**Assignment**
Line by line, print the records exactly.

**Data shown**
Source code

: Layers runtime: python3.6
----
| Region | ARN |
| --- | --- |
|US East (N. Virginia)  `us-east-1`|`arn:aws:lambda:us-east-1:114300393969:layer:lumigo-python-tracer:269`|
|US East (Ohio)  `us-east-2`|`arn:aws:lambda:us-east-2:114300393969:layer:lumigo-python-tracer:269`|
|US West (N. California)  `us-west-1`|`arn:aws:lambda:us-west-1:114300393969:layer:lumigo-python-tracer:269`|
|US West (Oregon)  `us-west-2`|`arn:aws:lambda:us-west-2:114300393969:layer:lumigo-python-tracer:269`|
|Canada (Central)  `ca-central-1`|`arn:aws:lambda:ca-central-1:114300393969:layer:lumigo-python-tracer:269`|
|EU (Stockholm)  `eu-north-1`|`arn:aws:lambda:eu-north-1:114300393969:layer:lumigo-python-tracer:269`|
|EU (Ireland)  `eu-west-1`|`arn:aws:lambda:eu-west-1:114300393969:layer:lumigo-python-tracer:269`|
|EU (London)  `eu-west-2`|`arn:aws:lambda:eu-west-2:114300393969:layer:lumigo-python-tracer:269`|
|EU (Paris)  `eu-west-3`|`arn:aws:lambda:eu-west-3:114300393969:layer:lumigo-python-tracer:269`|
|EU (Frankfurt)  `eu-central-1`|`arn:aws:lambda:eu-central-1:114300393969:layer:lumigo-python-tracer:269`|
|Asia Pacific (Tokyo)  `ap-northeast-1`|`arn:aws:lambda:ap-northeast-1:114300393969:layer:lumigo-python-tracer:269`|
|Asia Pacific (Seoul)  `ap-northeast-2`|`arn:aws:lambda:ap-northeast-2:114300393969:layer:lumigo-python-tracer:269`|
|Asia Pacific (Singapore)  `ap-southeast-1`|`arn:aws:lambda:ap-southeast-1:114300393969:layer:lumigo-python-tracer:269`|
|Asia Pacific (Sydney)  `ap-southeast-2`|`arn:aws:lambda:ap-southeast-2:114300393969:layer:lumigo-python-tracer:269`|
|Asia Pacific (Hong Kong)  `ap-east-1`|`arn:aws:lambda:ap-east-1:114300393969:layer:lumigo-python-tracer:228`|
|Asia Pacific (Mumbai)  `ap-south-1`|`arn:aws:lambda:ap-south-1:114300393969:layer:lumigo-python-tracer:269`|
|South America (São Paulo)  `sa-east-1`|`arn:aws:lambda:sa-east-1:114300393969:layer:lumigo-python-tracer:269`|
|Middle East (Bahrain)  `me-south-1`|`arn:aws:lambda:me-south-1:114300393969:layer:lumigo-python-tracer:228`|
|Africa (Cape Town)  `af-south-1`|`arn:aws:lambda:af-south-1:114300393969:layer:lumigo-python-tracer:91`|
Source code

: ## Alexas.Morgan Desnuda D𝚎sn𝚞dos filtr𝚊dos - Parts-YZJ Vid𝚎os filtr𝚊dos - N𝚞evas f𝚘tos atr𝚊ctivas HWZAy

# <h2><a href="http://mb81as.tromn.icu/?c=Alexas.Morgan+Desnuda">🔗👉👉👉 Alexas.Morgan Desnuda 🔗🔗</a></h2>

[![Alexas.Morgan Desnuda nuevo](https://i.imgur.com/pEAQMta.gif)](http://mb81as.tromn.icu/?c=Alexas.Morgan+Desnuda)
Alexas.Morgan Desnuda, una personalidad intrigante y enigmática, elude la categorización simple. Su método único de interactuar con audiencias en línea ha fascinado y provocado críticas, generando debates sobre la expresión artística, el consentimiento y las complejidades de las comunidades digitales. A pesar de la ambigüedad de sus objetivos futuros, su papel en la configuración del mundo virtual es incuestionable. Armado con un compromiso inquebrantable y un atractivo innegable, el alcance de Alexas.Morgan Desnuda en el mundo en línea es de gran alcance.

**Task solution**
Source code

: Layers runtime: python3.6
----
| Region | ARN |
| --- | --- |
|US East (N. Virginia)  `us-east-1`|`arn:aws:lambda:us-east-1:114300393969:layer:lumigo-python-tracer:269`|
|US East (Ohio)  `us-east-2`|`arn:aws:lambda:us-east-2:114300393969:layer:lumigo-python-tracer:269`|
|US West (N. California)  `us-west-1`|`arn:aws:lambda:us-west-1:114300393969:layer:lumigo-python-tracer:269`|
|US West (Oregon)  `us-west-2`|`arn:aws:lambda:us-west-2:114300393969:layer:lumigo-python-tracer:269`|
|Canada (Central)  `ca-central-1`|`arn:aws:lambda:ca-central-1:114300393969:layer:lumigo-python-tracer:269`|
|EU (Stockholm)  `eu-north-1`|`arn:aws:lambda:eu-north-1:114300393969:layer:lumigo-python-tracer:269`|
|EU (Ireland)  `eu-west-1`|`arn:aws:lambda:eu-west-1:114300393969:layer:lumigo-python-tracer:269`|
|EU (London)  `eu-west-2`|`arn:aws:lambda:eu-west-2:114300393969:layer:lumigo-python-tracer:269`|
|EU (Paris)  `eu-west-3`|`arn:aws:lambda:eu-west-3:114300393969:layer:lumigo-python-tracer:269`|
|EU (Frankfurt)  `eu-central-1`|`arn:aws:lambda:eu-central-1:114300393969:layer:lumigo-python-tracer:269`|
|Asia Pacific (Tokyo)  `ap-northeast-1`|`arn:aws:lambda:ap-northeast-1:114300393969:layer:lumigo-python-tracer:269`|
|Asia Pacific (Seoul)  `ap-northeast-2`|`arn:aws:lambda:ap-northeast-2:114300393969:layer:lumigo-python-tracer:269`|
|Asia Pacific (Singapore)  `ap-southeast-1`|`arn:aws:lambda:ap-southeast-1:114300393969:layer:lumigo-python-tracer:269`|
|Asia Pacific (Sydney)  `ap-southeast-2`|`arn:aws:lambda:ap-southeast-2:114300393969:layer:lumigo-python-tracer:269`|
|Asia Pacific (Hong Kong)  `ap-east-1`|`arn:aws:lambda:ap-east-1:114300393969:layer:lumigo-python-tracer:228`|
|Asia Pacific (Mumbai)  `ap-south-1`|`arn:aws:lambda:ap-south-1:114300393969:layer:lumigo-python-tracer:269`|
|South America (São Paulo)  `sa-east-1`|`arn:aws:lambda:sa-east-1:114300393969:layer:lumigo-python-tracer:269`|
|Middle East (Bahrain)  `me-south-1`|`arn:aws:lambda:me-south-1:114300393969:layer:lumigo-python-tracer:228`|
|Africa (Cape Town)  `af-south-1`|`arn:aws:lambda:af-south-1:114300393969:layer:lumigo-python-tracer:91`|
Source code

: ## Alexas.Morgan Desnuda D𝚎sn𝚞dos filtr𝚊dos - Parts-YZJ Vid𝚎os filtr𝚊dos - N𝚞evas f𝚘tos atr𝚊ctivas HWZAy

# <h2><a href="http://mb81as.tromn.icu/?c=Alexas.Morgan+Desnuda">🔗👉👉👉 Alexas.Morgan Desnuda 🔗🔗</a></h2>

[![Alexas.Morgan Desnuda nuevo](https://i.imgur.com/pEAQMta.gif)](http://mb81as.tromn.icu/?c=Alexas.Morgan+Desnuda)
Alexas.Morgan Desnuda, una personalidad intrigante y enigmática, elude la categorización simple. Su método único de interactuar con audiencias en línea ha fascinado y provocado críticas, generando debates sobre la expresión artística, el consentimiento y las complejidades de las comunidades digitales. A pesar de la ambigüedad de sus objetivos futuros, su papel en la configuración del mundo virtual es incuestionable. Armado con un compromiso inquebrantable y un atractivo innegable, el alcance de Alexas.Morgan Desnuda en el mundo en línea es de gran alcance.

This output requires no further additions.